Rep. John M. Murphy (D-N.Y.), one of President Anastasio Somoza's strongest congressional supporters, secretly visited Nicaragua this week and, at Somoza's request, attended the meeting where U.S. Ambassador Lawrence Pezzullo pressed the Nicaraguan leader to resign.
Murhpy, long an outspoken defender of the Somoza regime, refused to say last night whether he thinks Somoza now should step aside.
"That's a matter for negotiations between Somoza and the U.S. government," Murphy said. "I don't think it would be appropriate for me to comment publicly at this time.
Murphy did say he still believes that Somoza's fall would lead to a takeover of Nicaragua by pro-Cuban, Marxist forces.
"The intelligence community no longer masks the fact that there is Cuban involvement on a major scale on the side of the rebels fighting Somoza," he said. "It is, in effect, a communist assault. Even those anti-Somoza forces that are not communist are now controlled by the communists."
But, despite this assertion, Murphy continually turned aside questions about whether he thinks Somoza should try to retain power and reject the Carter administration's call for his replacement by a broadly based coalition government.
His silence on that point was particularly significant because Murphy, together with Rep. Charles Wilson (D-Tex.), is regarded as coleader of what is often referred to as "the Somoza lobby" - a group of influential Washington figures who have argued that Somoza deserves U.S. support as a dependable, anti-communist ally.
As chairman of the House Merchant Marine Committee, Murphy recently led the successful fight for passage of the enabling legislation to put President Carter's Panama Canal treaties into effect. Because the administration needed his help and was reluctant to antagonize him, it hesitated for a long time before publicly calling for Somoza's ouster.
Murphy said last night it was "no coincidence" that he was in Nicaragua when Pezzullo, who arrived there to take up his post Wednesday, called on Somoza that same evening to urge him to resign.
Early this week, the administration relayed to Somoza through Nicaraguan Foreign Minister Julio Quintana, who was in Washington, a proposal that Somoza resign in favor of a council of prominent Nicaraguans. The council then would attempt to mediate among the various factions opposing Somoza and win agreement on a coalitition government.
Murphy said that on Tuesday afternoon he received a request from Somoza to go to Managua and traveled there the same day with Quintana.

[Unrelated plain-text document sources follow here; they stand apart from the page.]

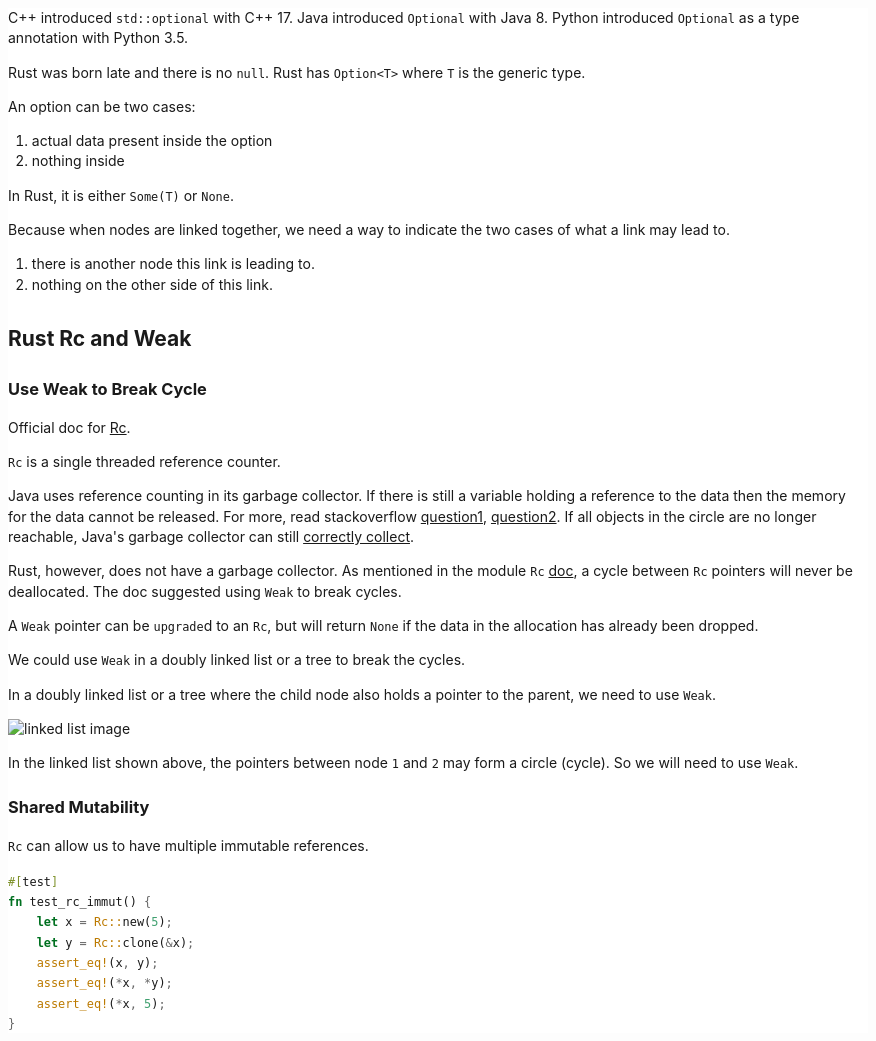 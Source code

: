 C++ introduced `std::optional` with C++ 17. Java introduced `Optional` with Java 8. Python introduced `Optional` as a type annotation with Python 3.5.

Rust was born late and there is no `null`. Rust has `Option<T>` where `T` is the generic type.

An option can be two cases:

1. actual data present inside the option
2. nothing inside

In Rust, it is either `Some(T)` or `None`.

Because when nodes are linked together, we need a way to indicate the two cases of what a link may lead to.

1. there is another node this link is leading to.
2. nothing on the other side of this link.

## Rust Rc and Weak

### Use Weak to Break Cycle

Official doc for [Rc](https://doc.rust-lang.org/std/rc/struct.Rc.html).

`Rc` is a single threaded reference counter.

Java uses reference counting in its garbage collector. If there is still a variable holding a reference to the data then the memory for the data cannot be released. For more, read stackoverflow [question1](https://stackoverflow.com/questions/176745/circular-references-in-java), [question2](https://softwareengineering.stackexchange.com/questions/11856/whats-wrong-with-circular-references). If all objects in the circle are no longer reachable, Java's garbage collector can still [correctly collect](https://www.baeldung.com/java-gc-cyclic-references).

Rust, however, does not have a garbage collector. As mentioned in the module `Rc` [doc](https://doc.rust-lang.org/std/rc/index.html#), a cycle between `Rc` pointers will never be deallocated. The doc suggested using `Weak` to break cycles.

A `Weak` pointer can be `upgrade`d to an `Rc`, but will return `None` if the data in the allocation has already been dropped.

We could use `Weak` in a doubly linked list or a tree to break the cycles.

In a doubly linked list or a tree where the child node also holds a pointer to the parent, we need to use `Weak`.

![linked list image](https://media.geeksforgeeks.org/wp-content/uploads/20240809123741/Insertion-at-the-End-in-Doubly-Linked-List-copy.webp)

In the linked list shown above, the pointers between node `1` and `2` may form a circle (cycle). So we will need to use `Weak`.

### Shared Mutability

`Rc` can allow us to have multiple immutable references.

```rust
#[test]
fn test_rc_immut() {
    let x = Rc::new(5);
    let y = Rc::clone(&x);
    assert_eq!(x, y);
    assert_eq!(*x, *y);
    assert_eq!(*x, 5);
}
```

He returned here Thursday.
The trip was made in secrecy, with neither the administration nor Murphy's pro-Somoza allies in Congress being informed of it. Reliable sources said the State Department did not know anything about it until Pezzullo arrived in Managua and found Murphy waiting to attend the ambassador's meeting with Somoza at the president's military headquarters.
"I did not go as a representative of the U.S. government," Murphy said last night. "I went to personally evaluate the situation at this most critical time and, during the meeting in the bunker, I did not participate in the negotiations. I was there as an observer."

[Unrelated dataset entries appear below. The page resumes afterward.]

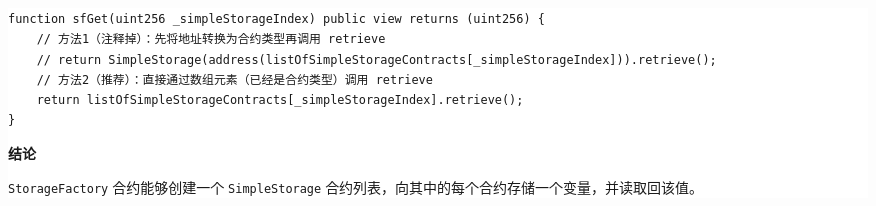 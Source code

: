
 ```
function sfGet(uint256 _simpleStorageIndex) public view returns (uint256) {
    // 方法1（注释掉）：先将地址转换为合约类型再调用 retrieve
    // return SimpleStorage(address(listOfSimpleStorageContracts[_simpleStorageIndex])).retrieve();
    // 方法2（推荐）：直接通过数组元素（已经是合约类型）调用 retrieve
    return listOfSimpleStorageContracts[_simpleStorageIndex].retrieve();
}
```

​**​结论​**​

`StorageFactory` 合约能够创建一个 `SimpleStorage` 合约列表，向其中的每个合约存储一个变量，并读取回该值。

Other sources familiar with the meeting confirmed that Murphy did not interject himself in the discussions between Somoza and Pezzullo. They added, though, that when Somoza left the room at one point to confer with his advisers, Murphy was among those who accompanied him.
Murphy's friendship with Somoza goes back to the early 1940s when the two were classmates at LaSalle Military Academy at New York. During World War II, when Somoza was a cadet at the U.S. Military Academy and Murphy was an infantry officer, Somoza was assigned for a time to a training company under Murphy's command in South Carolina.
Their friendship, Murphy said yesterday, continued over the years; and, after he entered Congress in 1962, Murphy quickly emerged as a fierce opponent of moves to loosen the then close ties between the United States and Somoza. When Somoza was inaugurated for his second term two years ago, Murphy was President Ford's special representative at the ceremonies.